I think your question is an important one because antes is where I definitely see the most mistakes being made in a tournament.

Your thinking is along the right lines. I'm assuming your tournament will have some sort of clock available; that clock should show you the antes and blinds. This clock is your friend, always make sure you know where you're at in the tournament and know how much is in the flop including the antes. You can pick up a lot of pots pre-flop because people will think you're overbetting, but in reality its just a pot-sized bet. Keep that number rolling through the flop too, because more players underestimate the pot at this point, and size your bets accordingly.

So, it's always (Ante x Players) + SB + BB. Thats already in the center before anyone does anything.
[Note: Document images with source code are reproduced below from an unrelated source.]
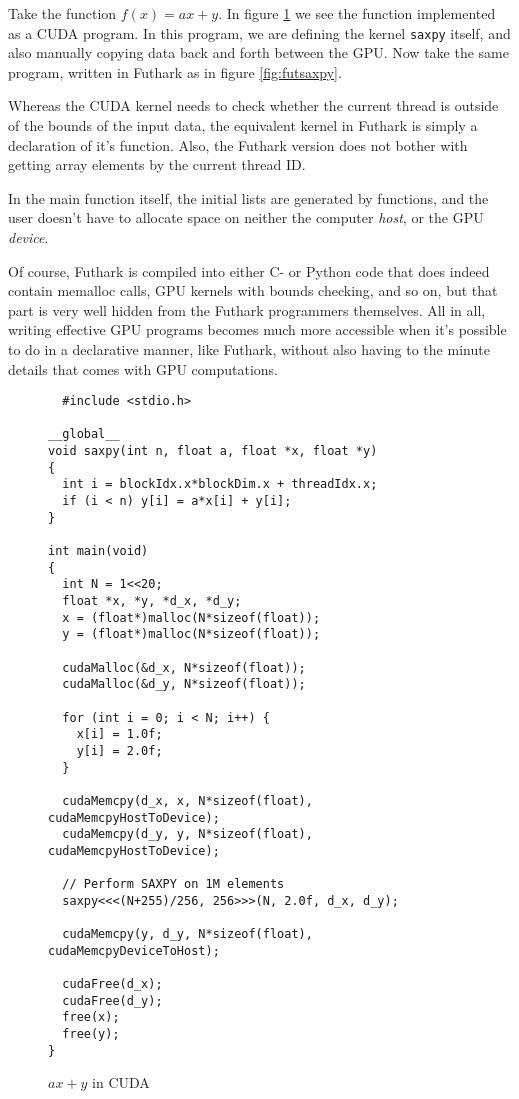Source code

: Take the function $f(x) = ax+y$. In figure \ref{fig:cudasaxpy} we see the
function implemented as a CUDA program. In this program, we are defining the
kernel \texttt{saxpy} itself, and also manually copying data back and forth
between the GPU.
Now take the same program, written in Futhark as in figure \ref{fig:futsaxpy}.

Whereas the CUDA kernel needs to check whether the current thread is outside of
the bounds of the input data, the equivalent kernel in Futhark is simply a
declaration of it's function. Also, the Futhark version does not bother with
getting array elements by the current thread ID.

In the main function itself, the initial lists are generated by functions, and
the user doesn't have to allocate space on neither the computer \textit{host},
or the GPU \textit{device}.

Of course, Futhark is compiled into either C- or Python code that does indeed
contain memalloc calls, GPU kernels with bounds checking, and so on, but that
part is very well hidden from the Futhark programmers themselves.
All in all, writing effective GPU programs becomes much more accessible when it's
possible to do in a declarative manner, like Futhark, without also having to
the minute details that comes with GPU computations.
\begin{figure}
  \centering
\begin{verbatim}
  #include <stdio.h>

__global__
void saxpy(int n, float a, float *x, float *y)
{
  int i = blockIdx.x*blockDim.x + threadIdx.x;
  if (i < n) y[i] = a*x[i] + y[i];
}

int main(void)
{
  int N = 1<<20;
  float *x, *y, *d_x, *d_y;
  x = (float*)malloc(N*sizeof(float));
  y = (float*)malloc(N*sizeof(float));

  cudaMalloc(&d_x, N*sizeof(float)); 
  cudaMalloc(&d_y, N*sizeof(float));

  for (int i = 0; i < N; i++) {
    x[i] = 1.0f;
    y[i] = 2.0f;
  }

  cudaMemcpy(d_x, x, N*sizeof(float), cudaMemcpyHostToDevice);
  cudaMemcpy(d_y, y, N*sizeof(float), cudaMemcpyHostToDevice);

  // Perform SAXPY on 1M elements
  saxpy<<<(N+255)/256, 256>>>(N, 2.0f, d_x, d_y);

  cudaMemcpy(y, d_y, N*sizeof(float), cudaMemcpyDeviceToHost);

  cudaFree(d_x);
  cudaFree(d_y);
  free(x);
  free(y);
}
\end{verbatim}
  \caption{$ax + y$ in CUDA}
  \label{fig:cudasaxpy}
\end{figure}

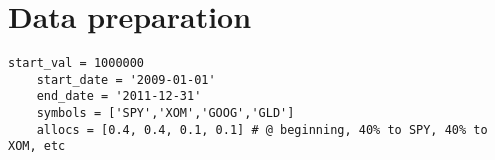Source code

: \chapter{Data preparation}

\begin{lstlisting}[style=python]
	start_val = 1000000
	start_date = '2009-01-01'
	end_date = '2011-12-31'
	symbols = ['SPY','XOM','GOOG','GLD']
	allocs = [0.4, 0.4, 0.1, 0.1] # @ beginning, 40% to SPY, 40% to XOM, etc
\end{lstlisting}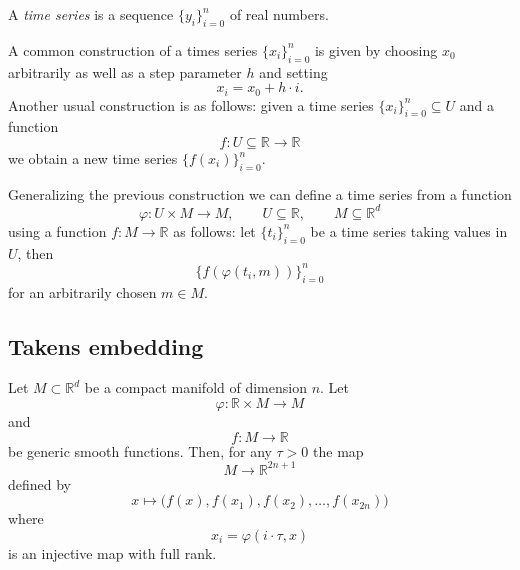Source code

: \documentclass{amsart}
\begin{document}
	A \textit{time series} is a sequence $\{y_i\}_{i = 0}^n$ of real numbers. 
	
	A common construction of a times series $\{x_i\}_{i = 0}^n$ is given by choosing $x_0$ arbitrarily as well as a step parameter $h$ and setting
	\begin{equation*}
	x_i = x_0 + h\cdot i.
	\end{equation*}
	Another usual construction is as follows: given a time series $\{x_i\}_{i = 0}^n \subseteq U$ and a function
	\begin{equation*}
	f : U \subseteq \mathbb R \to \mathbb R
	\end{equation*}
	we obtain a new time series $\{f(x_i)\}_{i = 0}^n$.
	
	Generalizing the previous construction we can define a time series from a function 
	\begin{equation*}
	\varphi : U \times M \to M, \qquad U \subseteq \mathbb R, \qquad M \subseteq \mathbb R^d
	\end{equation*} 
	using a function $f : M \to \mathbb R$ as follows: let $\{t_i\}_{i=0}^n$ be a time series taking values in $U$, then
	\begin{equation*}
	\{f(\varphi(t_i, m))\}_{i=0}^n
	\end{equation*}
	for an arbitrarily chosen $m \in M$.
	
	\subsection*{Takens embedding}	\label{takens_embedding}
	
	Let $M \subset \mathbb R^d$ be a 
	compact manifold of dimension $n$. Let
	\begin{equation*}
	\varphi : \mathbb R \times M \to M
	\end{equation*} 
	and
	\begin{equation*}
	f : M \to \mathbb R
	\end{equation*}
	be generic smooth functions. Then, for any $\tau > 0$ the map
	\begin{equation*}
	M \to \mathbb R^{2n+1}
	\end{equation*}
	defined by
	\begin{equation*}
	x \mapsto\big( f(x), f(x_1), f(x_2), \dots, f(x_{2n}) \big)
	\end{equation*}
	where 
	\begin{equation*}
	x_i = \varphi(i \cdot \tau, x)
	\end{equation*}
	is an injective map with full rank.
	
\end{document}
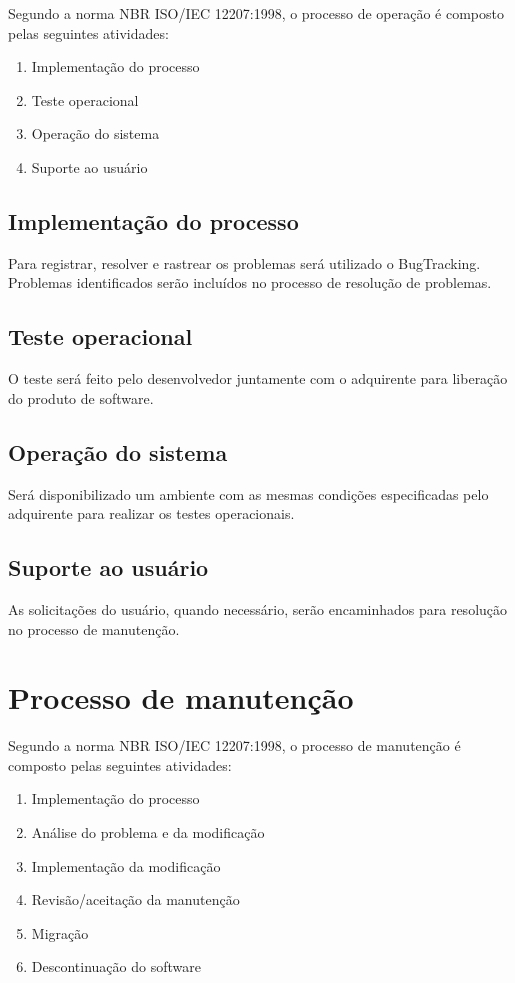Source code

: Segundo a norma NBR ISO/IEC 12207:1998, o processo de operação é composto pelas seguintes atividades:

\begin{enumerate}
  \item Implementação do processo
  \item Teste operacional
  \item Operação do sistema
  \item Suporte ao usuário
\end{enumerate}

\subsection{Implementação do processo}

Para registrar, resolver e rastrear os problemas será utilizado o BugTracking. Problemas identificados serão incluídos no processo de resolução de problemas.%

\subsection{Teste operacional}

O teste será feito pelo desenvolvedor juntamente com o adquirente para liberação do produto de software.

\subsection{Operação do sistema}

Será disponibilizado um ambiente com as mesmas condições especificadas pelo adquirente para realizar os testes operacionais.

\subsection{Suporte ao usuário}

As solicitações do usuário, quando necessário, serão encaminhados para resolução no processo de manutenção.

\section{Processo de manutenção}
\label{sec:manutencao}

Segundo a norma NBR ISO/IEC 12207:1998, o processo de manutenção é composto pelas seguintes atividades:

\begin{enumerate}
  \item Implementação do processo
  \item Análise do problema e da modificação
  \item Implementação da modificação
  \item Revisão/aceitação da manutenção
  \item Migração
  \item Descontinuação do software
\end{enumerate}

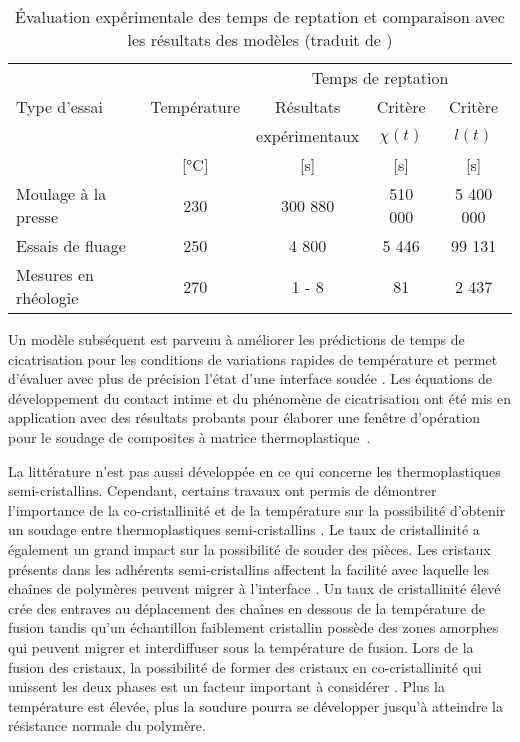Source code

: \begin{table}[h]
	\centering
	\caption{Évaluation expérimentale des temps de reptation et comparaison avec les résultats des modèles (traduit de \cite{Bastien1991})}
	\label{tab:temps_de_reptation_Bastien}
	\begin{tabular}{@{}lcccc@{}}
		\toprule
		& \multicolumn{1}{l}{} &          \multicolumn{3}{c}{Temps de reptation}          \\
		Type d'essai         &          Température &      Résultats &          Critère &  Critère \\
		&                      &   expérimentaux & $\chi(t)$ & $l(t)$ \\
		&      [\si{\celsius}] & [\si{\second}] &   [\si{\second}] &       [\si{\second}] \\ \midrule
		Moulage à la presse  &                  230 &        300 880 &          510 000 &            5 400 000 \\
		Essais de fluage     &                  250 &           4 800 &             5 446 &               99 131 \\
		Mesures en rhéologie &                  270 &          1 - 8 &               81 &                 2 437 \\ \bottomrule
	\end{tabular}%
\end{table}

Un modèle subséquent est parvenu à améliorer les prédictions de temps de cicatrisation pour les conditions de variations rapides de température et permet d'évaluer avec plus de précision l'état d'une interface soudée \cite{F.Yang2002}. 
Les équations de développement du contact intime et du phénomène de cicatrisation ont été mis en application avec des résultats probants pour élaborer une fenêtre d'opération pour le soudage de composites à matrice thermoplastique~\cite{Ageorges1998}. 

La littérature n'est pas aussi développée en ce qui concerne les thermoplastiques semi-cristallins. 
Cependant, certains travaux ont permis de démontrer l'importance de la co-cristallinité et de la température sur la possibilité d'obtenir un soudage entre thermoplastiques semi-cristallins  \cite{Xue1998,Smith2001}. 
Le taux de cristallinité a également un grand impact sur la possibilité de souder des pièces. 
Les cristaux présents dans les adhérents semi-cristallins affectent la facilité avec laquelle les chaînes de polymères peuvent migrer à l'interface \cite{Jarrousse2004}. 
Un taux de cristallinité élevé crée des entraves au déplacement des chaînes en dessous de la température de fusion tandis qu'un échantillon faiblement cristallin possède des zones amorphes qui peuvent migrer et interdiffuser sous la température de fusion. 
Lors de la fusion des cristaux, la possibilité de former des cristaux en co-cristallinité qui unissent les deux phases est un facteur important à considérer \cite{Smith2001,Zanetto2001}. 
Plus la température est élevée, plus la soudure pourra se développer jusqu'à atteindre la résistance normale du polymère.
But DO NOT just think about it as a pot-sized bet - in some early ante levels (and/or short-handed) that might not be enough to make the BB go away. So do the calculation above AND also figure out 3x BB and then decide which one makes sense to you.

Something else to keep in mind around the antes. Most players make the mistake of playing a tourney "backwards" - they are too loose in early levels and too tight in late levels. So if you use appropriate pot sizing in later levels (i.e. when the antes are in play) you're very likely to improve your stack because players will be hesitant to call those "large" bets you're making. That's where the real advantage of knowing the antes comes into play!


This depends on several factors... what's customary for the table, blind/ante sizes relative to stack sizes, who you are targeting with your raises. Early on, you can expect to get more loose calls when the blinds are low, so you'll have to raise a higher amount if you expect it to induce a fold -- maybe 3-4x if you're opening, and higher if others have already limped. Later as the blinds become bigger relative to the stacks, you'll often be able to min-raise and achieve the same effect.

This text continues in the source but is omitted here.